During the ensuing two and one-half years, and throughout the height of the COVID-19 pandemic, IMDb.com maintained its policy of refusing to honor the requests of entertainment industry professionals to have their age-related information removed and continued its practice of “deadnaming” prominent celebrities.
However, last week, SAG-AFTRA President Fran Drescher announced that the union had reached an unprecedented agreement with both the subscription-based IMDbPro and the public-facing IMDb sites. Pursuant to that accord, any entertainment professional with an existing IMDb name page can join IMDbPro for free, claim their IMDb page and choose whether their age/birth year or an array of other demographic information will be displayed on their IMDb and/or IMDbPro name pages — all at no cost. Beyond age-related information, both sites will now respect the choices of entertainment industry professionals about publicizing (or refusing to publicize) their gender, gender identity, pronouns, sexual orientation, race, ethnicity and disability. In addition to SAG-AFTRA, GLAAD, Women in Film and the Anti-Defamation League were also reported to have collaborated in achieving this major policy turnaround.
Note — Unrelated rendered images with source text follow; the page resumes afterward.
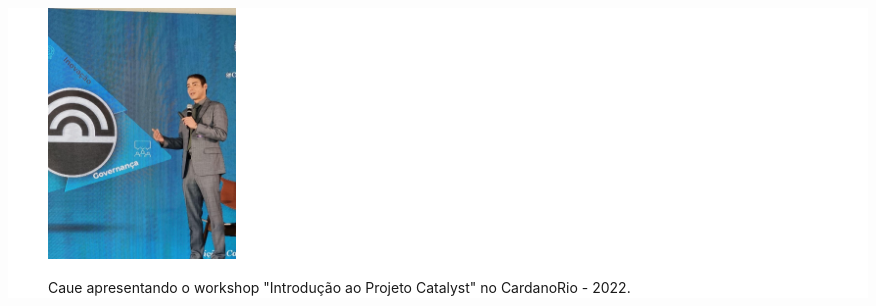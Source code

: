<figure><img src="../../.gitbook/assets/image.png" alt="" width="188"><figcaption><p>Caue apresentando o workshop "Introdução ao Projeto Catalyst" no CardanoRio - 2022.</p></figcaption></figure>
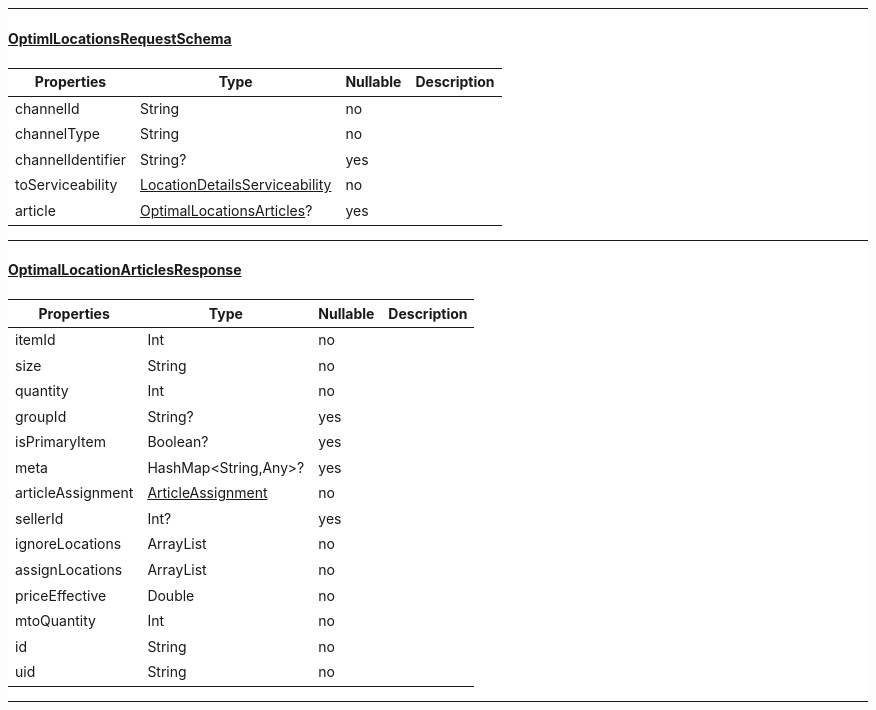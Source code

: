 
---


 
 
 #### [OptimlLocationsRequestSchema](#OptimlLocationsRequestSchema)

 | Properties | Type | Nullable | Description |
 | ---------- | ---- | -------- | ----------- |
 | channelId | String |  no  |  |
 | channelType | String |  no  |  |
 | channelIdentifier | String? |  yes  |  |
 | toServiceability | [LocationDetailsServiceability](#LocationDetailsServiceability) |  no  |  |
 | article | [OptimalLocationsArticles](#OptimalLocationsArticles)? |  yes  |  |

---


 
 
 #### [OptimalLocationArticlesResponse](#OptimalLocationArticlesResponse)

 | Properties | Type | Nullable | Description |
 | ---------- | ---- | -------- | ----------- |
 | itemId | Int |  no  |  |
 | size | String |  no  |  |
 | quantity | Int |  no  |  |
 | groupId | String? |  yes  |  |
 | isPrimaryItem | Boolean? |  yes  |  |
 | meta | HashMap<String,Any>? |  yes  |  |
 | articleAssignment | [ArticleAssignment](#ArticleAssignment) |  no  |  |
 | sellerId | Int? |  yes  |  |
 | ignoreLocations | ArrayList<Int> |  no  |  |
 | assignLocations | ArrayList<Int> |  no  |  |
 | priceEffective | Double |  no  |  |
 | mtoQuantity | Int |  no  |  |
 | id | String |  no  |  |
 | uid | String |  no  |  |

---
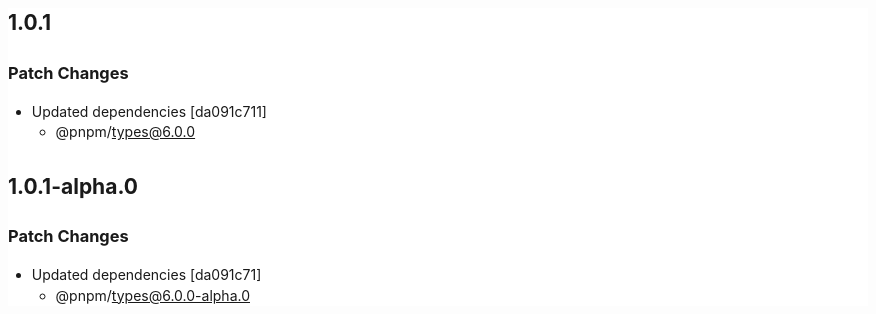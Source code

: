 ## 1.0.1

### Patch Changes

- Updated dependencies [da091c711]
  - @pnpm/types@6.0.0

## 1.0.1-alpha.0

### Patch Changes

- Updated dependencies [da091c71]
  - @pnpm/types@6.0.0-alpha.0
While it is certainly true that some of this demographic information can be gleaned from other sources, it is also true that IMDb and IMDbPro have become the de facto, go-to sources for comprehensive information about the careers of entertainment industry professionals for casting directors and others seeking to employ both above- and below-the-line talent. And though this may not spell the end of unlawful employment discrimination in the entertainment industry, it is certainly a welcome and long-overdue first step.